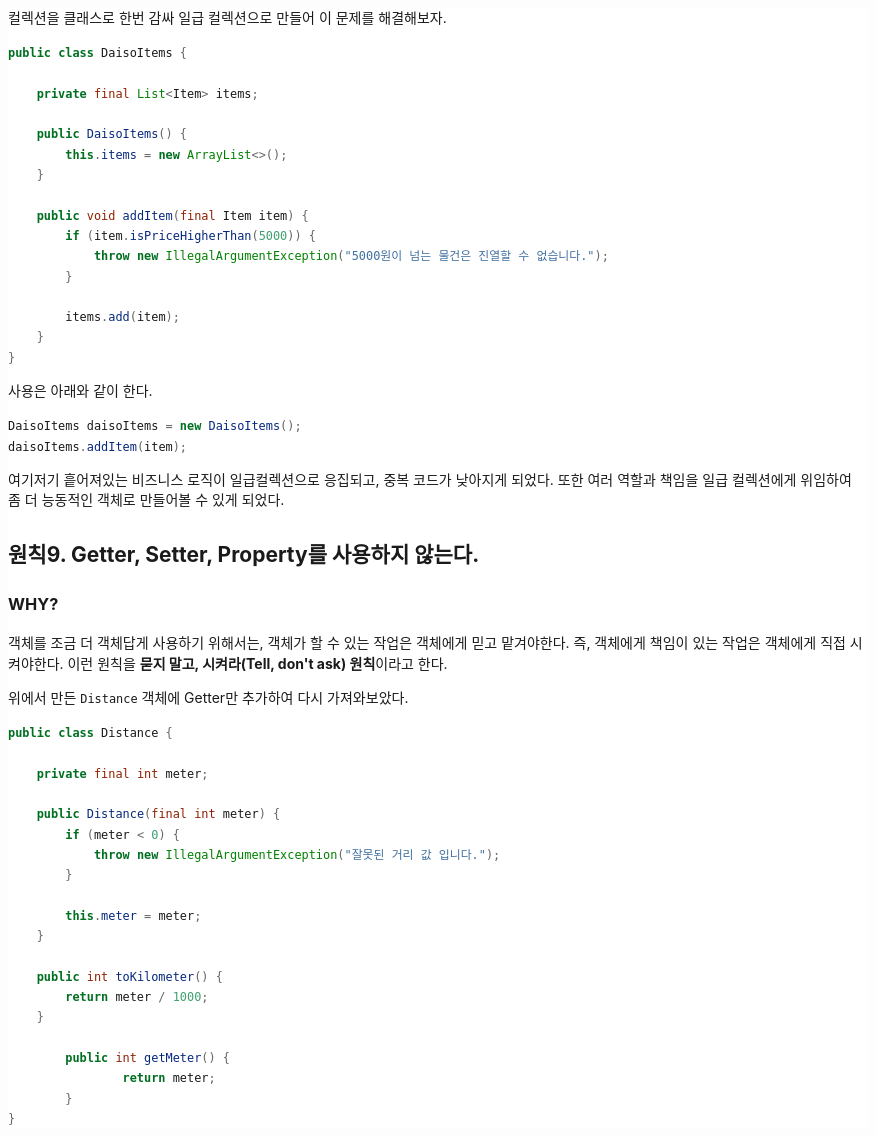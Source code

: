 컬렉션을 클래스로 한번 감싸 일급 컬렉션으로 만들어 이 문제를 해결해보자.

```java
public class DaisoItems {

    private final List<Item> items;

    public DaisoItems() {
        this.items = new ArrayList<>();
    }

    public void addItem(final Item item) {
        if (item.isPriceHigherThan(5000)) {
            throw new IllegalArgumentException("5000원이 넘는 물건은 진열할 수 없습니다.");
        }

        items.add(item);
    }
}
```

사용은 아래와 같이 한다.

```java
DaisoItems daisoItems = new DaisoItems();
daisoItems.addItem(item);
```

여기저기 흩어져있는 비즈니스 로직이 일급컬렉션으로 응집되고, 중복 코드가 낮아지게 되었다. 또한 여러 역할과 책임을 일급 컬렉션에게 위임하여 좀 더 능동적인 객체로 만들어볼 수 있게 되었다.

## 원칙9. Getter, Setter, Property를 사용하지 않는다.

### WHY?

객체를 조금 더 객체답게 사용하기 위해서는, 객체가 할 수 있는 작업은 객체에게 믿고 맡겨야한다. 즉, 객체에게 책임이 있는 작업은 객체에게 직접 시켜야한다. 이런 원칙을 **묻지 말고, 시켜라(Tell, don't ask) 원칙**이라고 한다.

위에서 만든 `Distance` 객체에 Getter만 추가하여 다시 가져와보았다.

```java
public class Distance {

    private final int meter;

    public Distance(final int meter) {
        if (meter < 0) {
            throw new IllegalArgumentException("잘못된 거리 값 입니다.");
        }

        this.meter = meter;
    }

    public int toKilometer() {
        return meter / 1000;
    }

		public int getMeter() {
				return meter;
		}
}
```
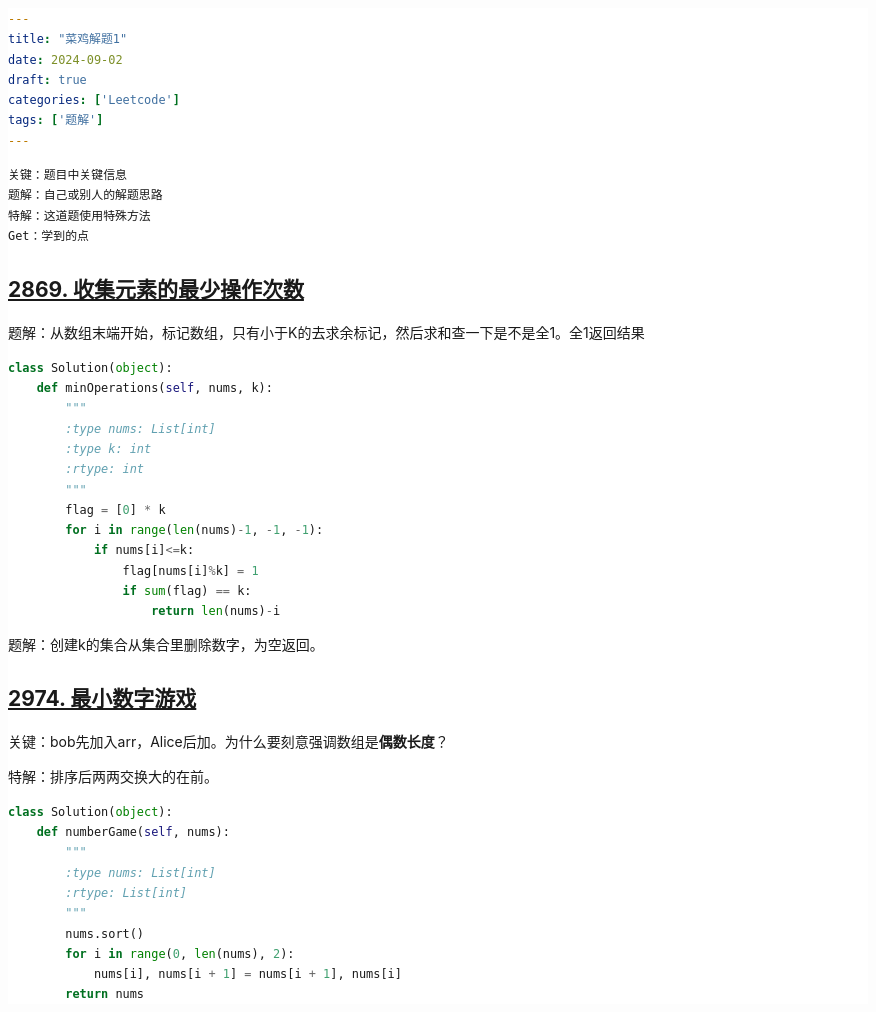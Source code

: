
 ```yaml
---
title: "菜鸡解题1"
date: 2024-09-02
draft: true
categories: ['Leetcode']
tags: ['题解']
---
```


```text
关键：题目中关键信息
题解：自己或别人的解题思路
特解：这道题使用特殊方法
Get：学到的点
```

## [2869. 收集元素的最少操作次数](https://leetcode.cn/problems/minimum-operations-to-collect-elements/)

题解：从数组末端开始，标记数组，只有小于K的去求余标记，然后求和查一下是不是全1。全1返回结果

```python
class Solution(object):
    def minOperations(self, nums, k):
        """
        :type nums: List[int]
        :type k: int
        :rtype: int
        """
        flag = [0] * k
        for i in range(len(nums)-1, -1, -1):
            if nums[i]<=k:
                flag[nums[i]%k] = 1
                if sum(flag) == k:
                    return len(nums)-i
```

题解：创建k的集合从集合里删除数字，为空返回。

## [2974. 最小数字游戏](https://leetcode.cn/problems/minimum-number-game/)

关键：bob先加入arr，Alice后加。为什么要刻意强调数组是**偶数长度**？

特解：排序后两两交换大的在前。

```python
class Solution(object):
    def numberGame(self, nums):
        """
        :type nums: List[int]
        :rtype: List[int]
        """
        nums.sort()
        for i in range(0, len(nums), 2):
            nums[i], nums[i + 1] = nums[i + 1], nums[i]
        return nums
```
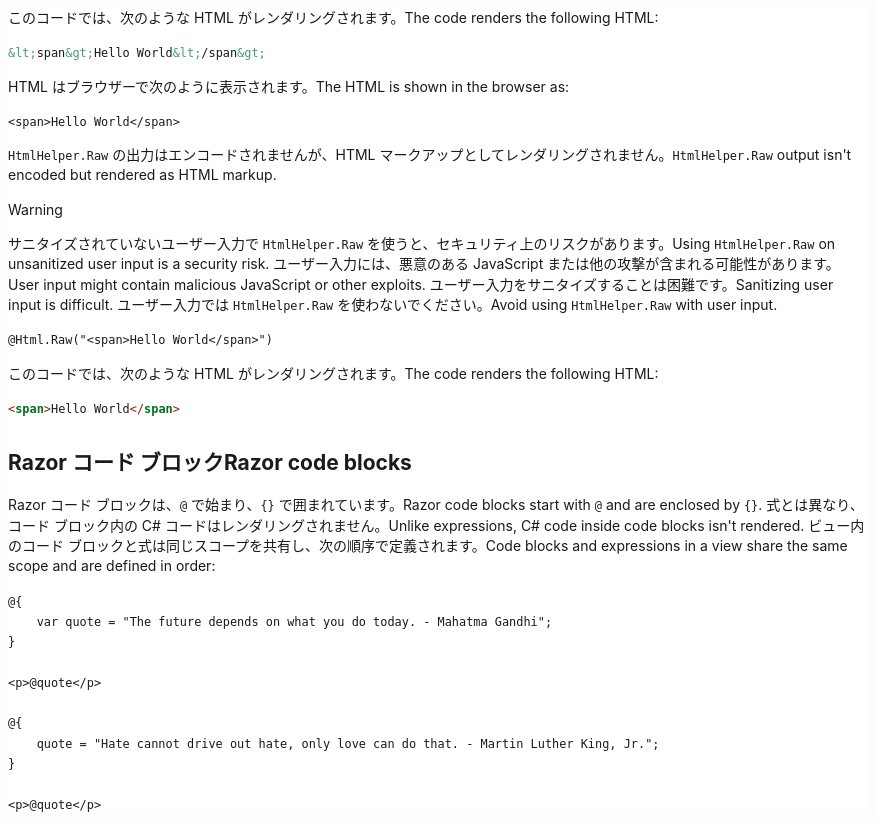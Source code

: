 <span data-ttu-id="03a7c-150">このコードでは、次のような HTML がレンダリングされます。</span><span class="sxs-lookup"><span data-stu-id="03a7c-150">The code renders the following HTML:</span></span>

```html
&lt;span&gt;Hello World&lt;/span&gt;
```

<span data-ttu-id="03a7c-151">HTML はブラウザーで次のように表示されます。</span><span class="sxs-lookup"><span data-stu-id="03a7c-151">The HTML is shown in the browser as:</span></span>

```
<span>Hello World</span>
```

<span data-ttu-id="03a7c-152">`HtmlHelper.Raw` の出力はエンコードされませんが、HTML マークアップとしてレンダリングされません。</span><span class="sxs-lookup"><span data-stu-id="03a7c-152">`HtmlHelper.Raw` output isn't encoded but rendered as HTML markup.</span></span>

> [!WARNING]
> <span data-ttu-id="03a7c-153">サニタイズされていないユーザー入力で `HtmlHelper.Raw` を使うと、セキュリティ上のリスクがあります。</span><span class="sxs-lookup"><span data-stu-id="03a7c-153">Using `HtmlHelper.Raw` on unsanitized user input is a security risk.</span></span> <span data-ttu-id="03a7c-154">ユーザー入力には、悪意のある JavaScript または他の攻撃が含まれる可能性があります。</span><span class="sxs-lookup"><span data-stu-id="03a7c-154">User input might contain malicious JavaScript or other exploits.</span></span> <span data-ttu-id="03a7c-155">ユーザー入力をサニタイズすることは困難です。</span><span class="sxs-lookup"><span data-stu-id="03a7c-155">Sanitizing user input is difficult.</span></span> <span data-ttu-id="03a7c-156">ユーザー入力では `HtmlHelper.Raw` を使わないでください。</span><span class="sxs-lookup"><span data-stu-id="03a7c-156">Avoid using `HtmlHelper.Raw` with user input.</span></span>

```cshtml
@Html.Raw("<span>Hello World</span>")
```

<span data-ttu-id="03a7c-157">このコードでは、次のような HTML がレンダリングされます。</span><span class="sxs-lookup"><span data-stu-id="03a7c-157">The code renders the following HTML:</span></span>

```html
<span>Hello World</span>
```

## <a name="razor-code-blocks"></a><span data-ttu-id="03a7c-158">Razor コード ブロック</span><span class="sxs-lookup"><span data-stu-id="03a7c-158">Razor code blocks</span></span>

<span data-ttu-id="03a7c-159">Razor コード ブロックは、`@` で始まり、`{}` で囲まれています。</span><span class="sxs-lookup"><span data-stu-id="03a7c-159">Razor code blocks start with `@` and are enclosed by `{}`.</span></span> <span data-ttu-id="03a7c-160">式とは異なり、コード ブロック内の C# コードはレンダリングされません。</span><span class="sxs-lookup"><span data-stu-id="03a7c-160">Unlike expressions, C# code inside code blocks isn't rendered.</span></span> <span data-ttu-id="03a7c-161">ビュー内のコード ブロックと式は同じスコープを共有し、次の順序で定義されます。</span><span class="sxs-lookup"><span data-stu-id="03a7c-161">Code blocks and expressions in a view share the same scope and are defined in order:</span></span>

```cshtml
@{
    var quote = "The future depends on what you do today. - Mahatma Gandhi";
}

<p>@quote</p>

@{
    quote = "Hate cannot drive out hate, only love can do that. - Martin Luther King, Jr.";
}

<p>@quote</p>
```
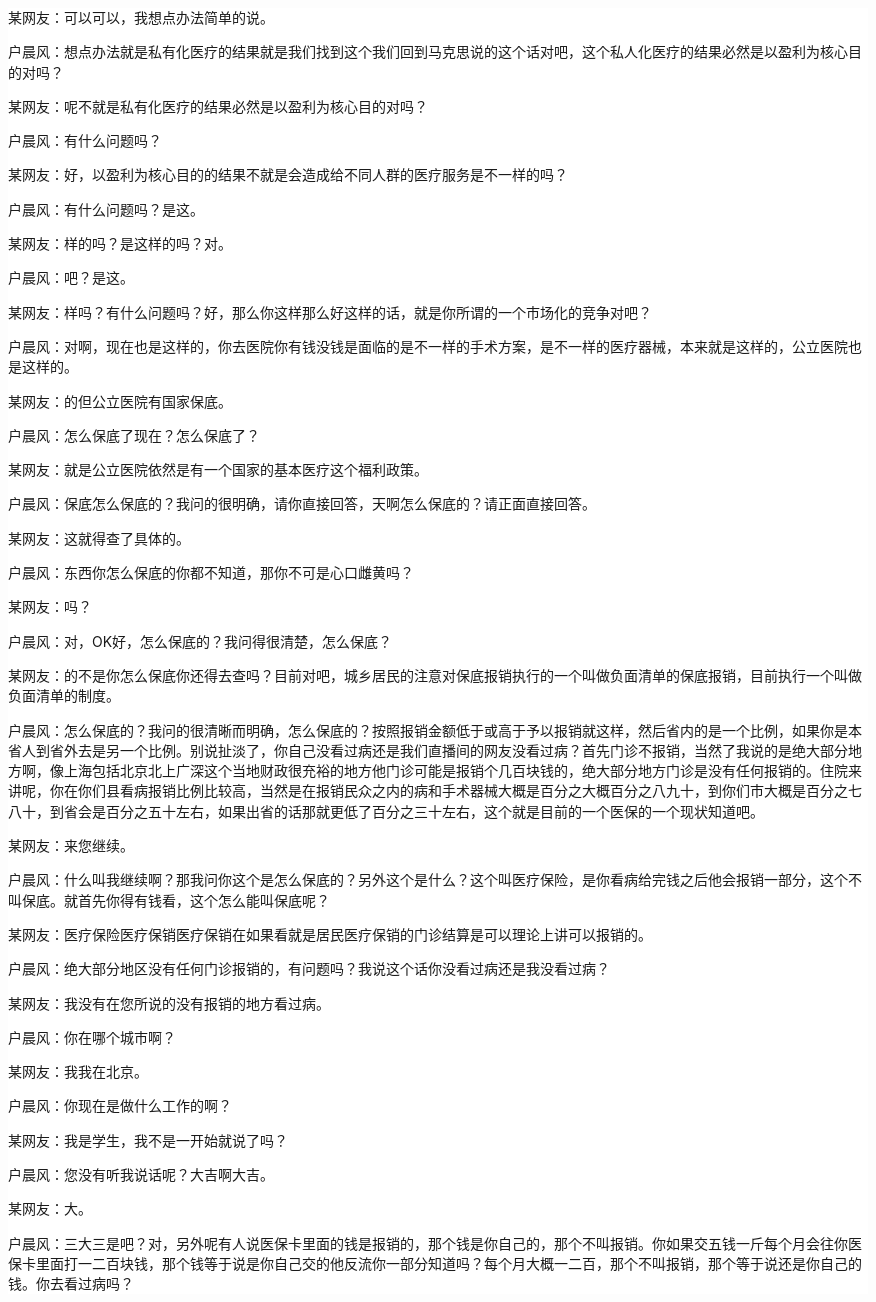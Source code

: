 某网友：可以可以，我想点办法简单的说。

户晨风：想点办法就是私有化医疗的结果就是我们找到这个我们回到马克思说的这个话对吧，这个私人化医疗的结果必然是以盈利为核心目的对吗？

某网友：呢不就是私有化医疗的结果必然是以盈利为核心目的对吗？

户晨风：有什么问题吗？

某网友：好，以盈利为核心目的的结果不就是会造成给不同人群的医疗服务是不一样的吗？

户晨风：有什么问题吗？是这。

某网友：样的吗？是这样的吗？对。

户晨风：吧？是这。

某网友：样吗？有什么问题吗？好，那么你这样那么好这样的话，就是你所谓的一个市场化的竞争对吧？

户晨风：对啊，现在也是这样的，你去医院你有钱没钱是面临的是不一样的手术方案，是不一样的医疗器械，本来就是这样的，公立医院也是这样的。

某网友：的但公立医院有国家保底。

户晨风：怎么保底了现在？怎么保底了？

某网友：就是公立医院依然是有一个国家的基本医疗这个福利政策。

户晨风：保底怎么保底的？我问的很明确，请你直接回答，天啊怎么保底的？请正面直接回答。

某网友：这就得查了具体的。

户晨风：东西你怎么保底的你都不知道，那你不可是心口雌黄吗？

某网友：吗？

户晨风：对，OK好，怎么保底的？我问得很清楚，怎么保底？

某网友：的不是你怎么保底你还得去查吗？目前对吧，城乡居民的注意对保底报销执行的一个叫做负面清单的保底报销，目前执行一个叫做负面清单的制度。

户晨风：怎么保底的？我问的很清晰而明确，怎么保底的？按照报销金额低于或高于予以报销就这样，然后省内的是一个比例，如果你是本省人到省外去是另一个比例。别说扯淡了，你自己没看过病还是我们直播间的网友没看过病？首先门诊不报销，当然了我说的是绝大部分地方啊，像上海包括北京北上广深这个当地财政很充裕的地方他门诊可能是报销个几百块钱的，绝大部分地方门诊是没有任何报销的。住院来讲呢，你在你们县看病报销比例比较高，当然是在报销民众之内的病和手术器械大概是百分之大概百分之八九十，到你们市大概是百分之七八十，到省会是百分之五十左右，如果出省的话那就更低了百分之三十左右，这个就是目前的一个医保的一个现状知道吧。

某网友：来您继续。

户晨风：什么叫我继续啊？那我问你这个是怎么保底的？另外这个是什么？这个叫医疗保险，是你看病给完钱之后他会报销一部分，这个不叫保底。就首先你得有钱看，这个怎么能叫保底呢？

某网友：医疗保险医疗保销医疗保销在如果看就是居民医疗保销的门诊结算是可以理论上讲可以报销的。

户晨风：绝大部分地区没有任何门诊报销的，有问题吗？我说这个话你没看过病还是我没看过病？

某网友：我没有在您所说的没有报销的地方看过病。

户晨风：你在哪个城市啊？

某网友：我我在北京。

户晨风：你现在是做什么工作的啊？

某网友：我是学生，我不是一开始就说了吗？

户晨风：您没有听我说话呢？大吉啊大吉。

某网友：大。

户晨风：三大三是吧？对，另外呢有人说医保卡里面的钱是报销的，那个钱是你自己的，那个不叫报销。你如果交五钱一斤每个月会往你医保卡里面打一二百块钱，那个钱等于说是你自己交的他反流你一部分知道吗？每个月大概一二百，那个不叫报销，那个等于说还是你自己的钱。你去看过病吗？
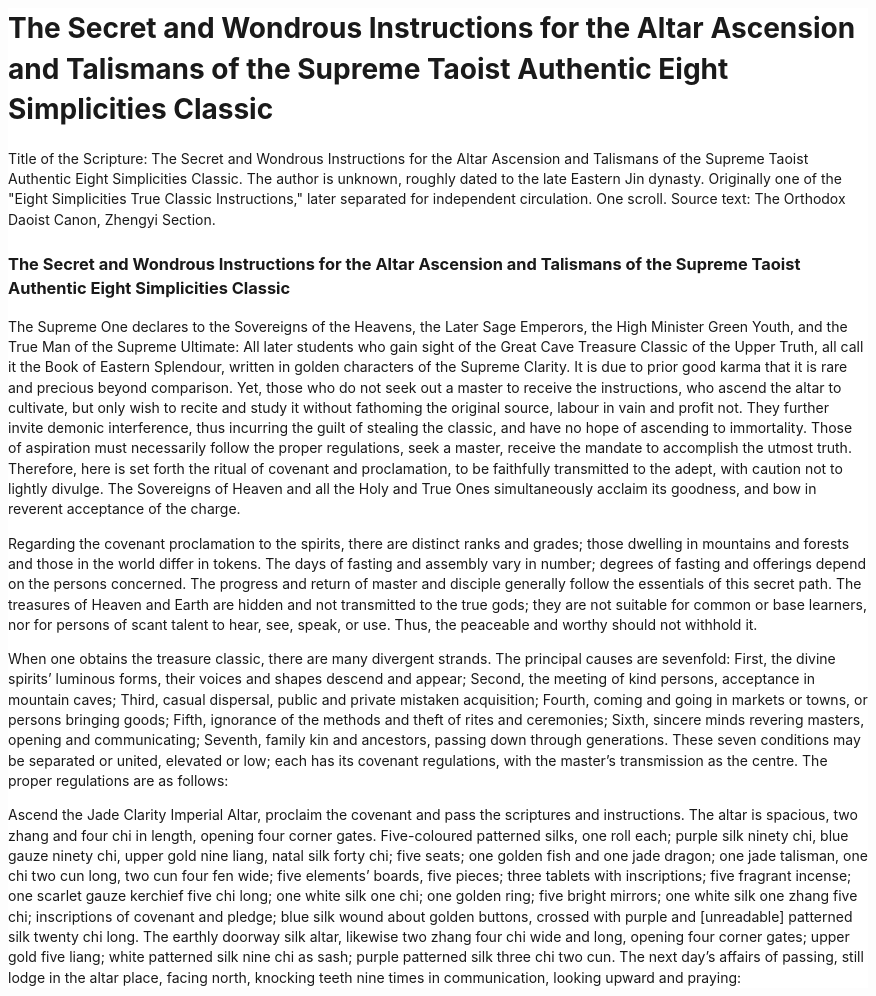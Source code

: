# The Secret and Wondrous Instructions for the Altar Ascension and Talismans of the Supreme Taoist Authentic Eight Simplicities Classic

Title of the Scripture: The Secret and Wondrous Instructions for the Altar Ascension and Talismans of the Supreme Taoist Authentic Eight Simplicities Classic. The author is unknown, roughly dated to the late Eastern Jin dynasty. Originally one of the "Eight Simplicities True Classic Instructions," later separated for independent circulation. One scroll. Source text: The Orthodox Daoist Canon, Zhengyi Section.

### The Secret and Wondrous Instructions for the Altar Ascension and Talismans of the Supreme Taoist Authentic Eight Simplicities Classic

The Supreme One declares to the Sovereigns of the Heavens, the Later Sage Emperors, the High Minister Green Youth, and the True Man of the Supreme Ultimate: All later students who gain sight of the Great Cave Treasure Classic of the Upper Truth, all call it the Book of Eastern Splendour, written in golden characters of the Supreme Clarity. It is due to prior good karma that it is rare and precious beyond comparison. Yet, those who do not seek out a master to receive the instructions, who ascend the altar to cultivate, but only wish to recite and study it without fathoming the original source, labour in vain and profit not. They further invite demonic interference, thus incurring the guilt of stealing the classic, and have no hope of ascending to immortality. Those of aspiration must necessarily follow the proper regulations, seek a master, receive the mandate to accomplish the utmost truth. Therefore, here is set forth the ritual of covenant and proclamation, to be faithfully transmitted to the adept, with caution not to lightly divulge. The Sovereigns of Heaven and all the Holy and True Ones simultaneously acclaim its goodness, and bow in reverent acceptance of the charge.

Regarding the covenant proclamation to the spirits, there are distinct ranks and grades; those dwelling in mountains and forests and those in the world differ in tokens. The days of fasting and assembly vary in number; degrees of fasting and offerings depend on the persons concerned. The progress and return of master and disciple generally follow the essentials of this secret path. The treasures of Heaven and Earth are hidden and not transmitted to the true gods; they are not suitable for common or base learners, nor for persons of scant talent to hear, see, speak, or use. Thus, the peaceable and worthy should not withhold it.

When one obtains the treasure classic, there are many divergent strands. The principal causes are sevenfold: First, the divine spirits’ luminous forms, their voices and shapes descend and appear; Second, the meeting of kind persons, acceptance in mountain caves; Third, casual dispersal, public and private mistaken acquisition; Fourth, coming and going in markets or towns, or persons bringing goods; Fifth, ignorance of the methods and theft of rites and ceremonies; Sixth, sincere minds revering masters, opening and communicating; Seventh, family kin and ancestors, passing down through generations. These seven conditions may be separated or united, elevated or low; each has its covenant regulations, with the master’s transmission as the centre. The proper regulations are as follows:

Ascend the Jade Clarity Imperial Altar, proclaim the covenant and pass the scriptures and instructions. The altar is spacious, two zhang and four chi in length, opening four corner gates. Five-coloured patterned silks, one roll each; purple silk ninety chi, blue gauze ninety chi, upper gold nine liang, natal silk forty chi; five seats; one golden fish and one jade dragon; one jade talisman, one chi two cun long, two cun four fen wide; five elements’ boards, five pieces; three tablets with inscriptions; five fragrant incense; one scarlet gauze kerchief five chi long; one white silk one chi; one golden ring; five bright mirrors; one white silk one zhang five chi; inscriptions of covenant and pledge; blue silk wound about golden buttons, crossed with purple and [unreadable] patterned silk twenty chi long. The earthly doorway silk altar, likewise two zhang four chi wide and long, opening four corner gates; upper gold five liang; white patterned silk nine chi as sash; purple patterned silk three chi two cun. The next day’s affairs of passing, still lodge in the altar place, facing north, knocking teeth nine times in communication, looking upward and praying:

PROMPT: Read through the data and copy every line where "Distance" shows up.

ANSWER BOX:
위에서 만든 `Distance` 객체에 Getter만 추가하여 다시 가져와보았다.
public class Distance {
    public Distance(final int meter) {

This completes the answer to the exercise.